## Work to be completed
Count how many lines in the following data hold the word "current". Your answer is the number and nothing else.

## Given information
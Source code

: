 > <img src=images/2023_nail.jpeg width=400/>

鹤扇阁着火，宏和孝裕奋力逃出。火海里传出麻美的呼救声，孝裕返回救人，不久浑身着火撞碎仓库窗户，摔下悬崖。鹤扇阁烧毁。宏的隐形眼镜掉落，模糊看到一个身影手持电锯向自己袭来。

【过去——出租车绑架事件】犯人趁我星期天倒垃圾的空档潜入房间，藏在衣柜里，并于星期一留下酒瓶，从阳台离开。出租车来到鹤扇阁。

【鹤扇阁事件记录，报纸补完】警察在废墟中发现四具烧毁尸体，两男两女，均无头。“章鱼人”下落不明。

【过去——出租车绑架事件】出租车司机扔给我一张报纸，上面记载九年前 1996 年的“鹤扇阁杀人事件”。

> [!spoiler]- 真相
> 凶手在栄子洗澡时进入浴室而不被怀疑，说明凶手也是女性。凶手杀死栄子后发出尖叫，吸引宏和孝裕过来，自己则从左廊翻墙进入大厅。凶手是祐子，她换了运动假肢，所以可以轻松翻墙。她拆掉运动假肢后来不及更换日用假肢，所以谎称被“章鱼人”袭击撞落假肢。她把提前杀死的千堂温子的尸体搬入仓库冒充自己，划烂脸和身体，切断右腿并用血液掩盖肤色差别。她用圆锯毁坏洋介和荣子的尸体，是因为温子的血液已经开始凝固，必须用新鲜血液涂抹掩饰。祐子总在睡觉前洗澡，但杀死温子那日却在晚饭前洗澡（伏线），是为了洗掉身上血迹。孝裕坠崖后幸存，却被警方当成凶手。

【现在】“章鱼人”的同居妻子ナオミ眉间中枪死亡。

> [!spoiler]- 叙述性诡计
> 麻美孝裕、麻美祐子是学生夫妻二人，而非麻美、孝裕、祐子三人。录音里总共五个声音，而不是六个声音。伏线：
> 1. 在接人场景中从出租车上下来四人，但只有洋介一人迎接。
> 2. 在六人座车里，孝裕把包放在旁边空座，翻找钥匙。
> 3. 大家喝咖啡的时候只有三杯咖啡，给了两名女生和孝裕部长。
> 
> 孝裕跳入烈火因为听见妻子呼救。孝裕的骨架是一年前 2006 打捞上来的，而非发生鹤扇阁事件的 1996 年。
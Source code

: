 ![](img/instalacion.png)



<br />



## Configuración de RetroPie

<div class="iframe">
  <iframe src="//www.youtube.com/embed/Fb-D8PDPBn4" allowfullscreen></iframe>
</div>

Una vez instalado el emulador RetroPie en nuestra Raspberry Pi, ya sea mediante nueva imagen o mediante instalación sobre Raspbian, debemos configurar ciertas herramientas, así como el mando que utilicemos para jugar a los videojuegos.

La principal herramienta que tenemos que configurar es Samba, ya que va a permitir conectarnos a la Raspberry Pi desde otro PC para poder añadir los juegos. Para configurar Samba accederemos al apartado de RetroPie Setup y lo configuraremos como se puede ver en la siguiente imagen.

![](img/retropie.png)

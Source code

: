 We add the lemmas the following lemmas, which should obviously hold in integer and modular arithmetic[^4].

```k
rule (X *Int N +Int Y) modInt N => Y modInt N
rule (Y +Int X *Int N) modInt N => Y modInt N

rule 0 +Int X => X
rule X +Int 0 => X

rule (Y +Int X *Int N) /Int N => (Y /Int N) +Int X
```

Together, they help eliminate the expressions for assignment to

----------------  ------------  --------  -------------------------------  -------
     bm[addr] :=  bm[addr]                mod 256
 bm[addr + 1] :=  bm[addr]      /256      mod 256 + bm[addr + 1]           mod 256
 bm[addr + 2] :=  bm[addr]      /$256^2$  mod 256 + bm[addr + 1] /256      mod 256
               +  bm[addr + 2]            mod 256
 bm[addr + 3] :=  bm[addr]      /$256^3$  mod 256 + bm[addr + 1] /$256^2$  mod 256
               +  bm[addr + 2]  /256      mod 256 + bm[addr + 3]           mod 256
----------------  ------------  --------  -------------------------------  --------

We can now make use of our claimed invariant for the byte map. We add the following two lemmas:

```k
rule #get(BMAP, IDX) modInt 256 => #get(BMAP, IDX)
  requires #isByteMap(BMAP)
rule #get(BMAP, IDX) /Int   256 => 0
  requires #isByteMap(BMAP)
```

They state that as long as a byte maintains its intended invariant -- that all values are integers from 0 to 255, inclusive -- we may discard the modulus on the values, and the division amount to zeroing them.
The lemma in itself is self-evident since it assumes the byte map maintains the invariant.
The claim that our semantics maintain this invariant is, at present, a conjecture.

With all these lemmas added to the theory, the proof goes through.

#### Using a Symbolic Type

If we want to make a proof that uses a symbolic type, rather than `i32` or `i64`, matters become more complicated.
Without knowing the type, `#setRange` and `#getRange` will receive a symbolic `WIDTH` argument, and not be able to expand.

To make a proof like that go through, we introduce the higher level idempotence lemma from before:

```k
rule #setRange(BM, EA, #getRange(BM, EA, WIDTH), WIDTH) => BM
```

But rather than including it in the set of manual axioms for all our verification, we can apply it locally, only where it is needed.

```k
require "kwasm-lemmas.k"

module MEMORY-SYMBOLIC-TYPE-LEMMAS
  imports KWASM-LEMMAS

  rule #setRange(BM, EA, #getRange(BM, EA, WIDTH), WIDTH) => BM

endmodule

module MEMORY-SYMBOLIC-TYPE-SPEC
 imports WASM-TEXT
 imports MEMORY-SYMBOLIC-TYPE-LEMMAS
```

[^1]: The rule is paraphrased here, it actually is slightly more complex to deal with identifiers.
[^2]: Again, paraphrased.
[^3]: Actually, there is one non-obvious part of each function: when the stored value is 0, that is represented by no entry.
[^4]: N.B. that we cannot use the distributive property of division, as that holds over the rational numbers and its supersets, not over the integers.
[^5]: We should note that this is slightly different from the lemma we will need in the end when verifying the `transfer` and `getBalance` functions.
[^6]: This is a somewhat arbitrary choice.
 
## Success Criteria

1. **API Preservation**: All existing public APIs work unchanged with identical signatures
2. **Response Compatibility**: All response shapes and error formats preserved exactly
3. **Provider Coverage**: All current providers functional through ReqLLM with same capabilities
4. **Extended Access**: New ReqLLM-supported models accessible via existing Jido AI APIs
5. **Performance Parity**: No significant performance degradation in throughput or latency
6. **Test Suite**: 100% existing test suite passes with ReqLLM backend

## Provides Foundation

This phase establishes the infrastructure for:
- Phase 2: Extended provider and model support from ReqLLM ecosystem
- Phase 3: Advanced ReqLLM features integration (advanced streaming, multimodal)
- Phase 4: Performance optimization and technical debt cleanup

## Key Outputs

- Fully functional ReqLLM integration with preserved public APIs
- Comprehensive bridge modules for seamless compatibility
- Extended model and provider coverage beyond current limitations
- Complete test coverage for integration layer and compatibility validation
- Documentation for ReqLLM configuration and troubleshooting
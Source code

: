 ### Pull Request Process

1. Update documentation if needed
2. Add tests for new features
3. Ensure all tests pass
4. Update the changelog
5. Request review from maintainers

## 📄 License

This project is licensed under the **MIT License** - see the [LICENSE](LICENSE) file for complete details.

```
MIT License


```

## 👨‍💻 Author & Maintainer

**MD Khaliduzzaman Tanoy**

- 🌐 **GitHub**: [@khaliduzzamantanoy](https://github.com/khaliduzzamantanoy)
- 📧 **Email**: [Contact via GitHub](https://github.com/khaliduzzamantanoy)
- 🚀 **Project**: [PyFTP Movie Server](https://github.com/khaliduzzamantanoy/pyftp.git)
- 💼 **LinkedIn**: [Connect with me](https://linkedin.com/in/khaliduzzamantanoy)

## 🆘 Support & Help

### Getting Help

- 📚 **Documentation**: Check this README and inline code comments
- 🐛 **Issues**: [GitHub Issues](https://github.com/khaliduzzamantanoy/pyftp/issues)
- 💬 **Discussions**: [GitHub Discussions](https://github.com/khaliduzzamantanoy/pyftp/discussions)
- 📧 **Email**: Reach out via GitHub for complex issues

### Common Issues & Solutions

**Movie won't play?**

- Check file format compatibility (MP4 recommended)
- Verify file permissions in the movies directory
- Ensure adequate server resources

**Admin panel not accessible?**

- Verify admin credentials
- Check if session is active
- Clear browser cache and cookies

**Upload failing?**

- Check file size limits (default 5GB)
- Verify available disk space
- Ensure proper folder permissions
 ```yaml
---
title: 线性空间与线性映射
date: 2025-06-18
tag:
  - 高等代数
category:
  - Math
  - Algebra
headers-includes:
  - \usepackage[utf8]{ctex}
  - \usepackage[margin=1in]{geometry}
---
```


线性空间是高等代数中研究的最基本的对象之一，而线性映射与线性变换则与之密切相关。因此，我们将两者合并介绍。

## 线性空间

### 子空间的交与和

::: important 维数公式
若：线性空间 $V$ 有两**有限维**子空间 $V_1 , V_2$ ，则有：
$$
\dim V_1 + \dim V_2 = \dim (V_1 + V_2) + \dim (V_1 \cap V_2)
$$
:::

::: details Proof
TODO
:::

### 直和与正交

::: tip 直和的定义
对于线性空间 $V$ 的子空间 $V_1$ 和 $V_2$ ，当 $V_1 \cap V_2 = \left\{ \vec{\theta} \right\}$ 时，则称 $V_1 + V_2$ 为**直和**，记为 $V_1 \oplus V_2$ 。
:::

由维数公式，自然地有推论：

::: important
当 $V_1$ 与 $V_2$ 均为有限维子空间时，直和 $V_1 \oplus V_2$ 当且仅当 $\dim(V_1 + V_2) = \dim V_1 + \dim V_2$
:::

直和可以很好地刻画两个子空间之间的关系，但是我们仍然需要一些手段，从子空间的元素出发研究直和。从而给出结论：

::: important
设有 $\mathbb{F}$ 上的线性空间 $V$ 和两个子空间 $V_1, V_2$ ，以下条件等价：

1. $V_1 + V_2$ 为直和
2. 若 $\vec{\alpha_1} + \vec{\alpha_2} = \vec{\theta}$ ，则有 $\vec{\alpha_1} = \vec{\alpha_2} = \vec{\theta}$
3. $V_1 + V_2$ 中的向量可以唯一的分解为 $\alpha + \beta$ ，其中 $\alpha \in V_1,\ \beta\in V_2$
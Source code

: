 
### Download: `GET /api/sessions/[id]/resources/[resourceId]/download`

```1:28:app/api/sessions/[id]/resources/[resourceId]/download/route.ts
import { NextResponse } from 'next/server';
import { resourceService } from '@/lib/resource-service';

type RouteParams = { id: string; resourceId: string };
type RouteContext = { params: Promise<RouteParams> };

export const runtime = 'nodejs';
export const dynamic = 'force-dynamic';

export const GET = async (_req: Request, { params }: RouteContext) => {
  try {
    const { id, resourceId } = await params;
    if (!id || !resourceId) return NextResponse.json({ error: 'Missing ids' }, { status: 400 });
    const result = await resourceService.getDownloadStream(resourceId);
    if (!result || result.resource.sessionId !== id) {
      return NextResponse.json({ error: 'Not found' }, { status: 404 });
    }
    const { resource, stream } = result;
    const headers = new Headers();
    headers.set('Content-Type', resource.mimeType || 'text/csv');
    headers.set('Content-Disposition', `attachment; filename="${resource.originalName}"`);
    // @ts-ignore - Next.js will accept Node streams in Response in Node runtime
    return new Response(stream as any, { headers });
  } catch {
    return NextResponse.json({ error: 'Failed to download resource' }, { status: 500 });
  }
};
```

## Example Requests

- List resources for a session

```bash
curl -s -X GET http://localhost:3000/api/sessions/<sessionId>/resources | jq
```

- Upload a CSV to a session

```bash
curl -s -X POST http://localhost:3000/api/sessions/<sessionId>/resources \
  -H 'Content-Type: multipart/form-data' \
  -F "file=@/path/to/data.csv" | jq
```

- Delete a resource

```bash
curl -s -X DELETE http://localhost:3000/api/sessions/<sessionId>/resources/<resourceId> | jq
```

## Answer box
2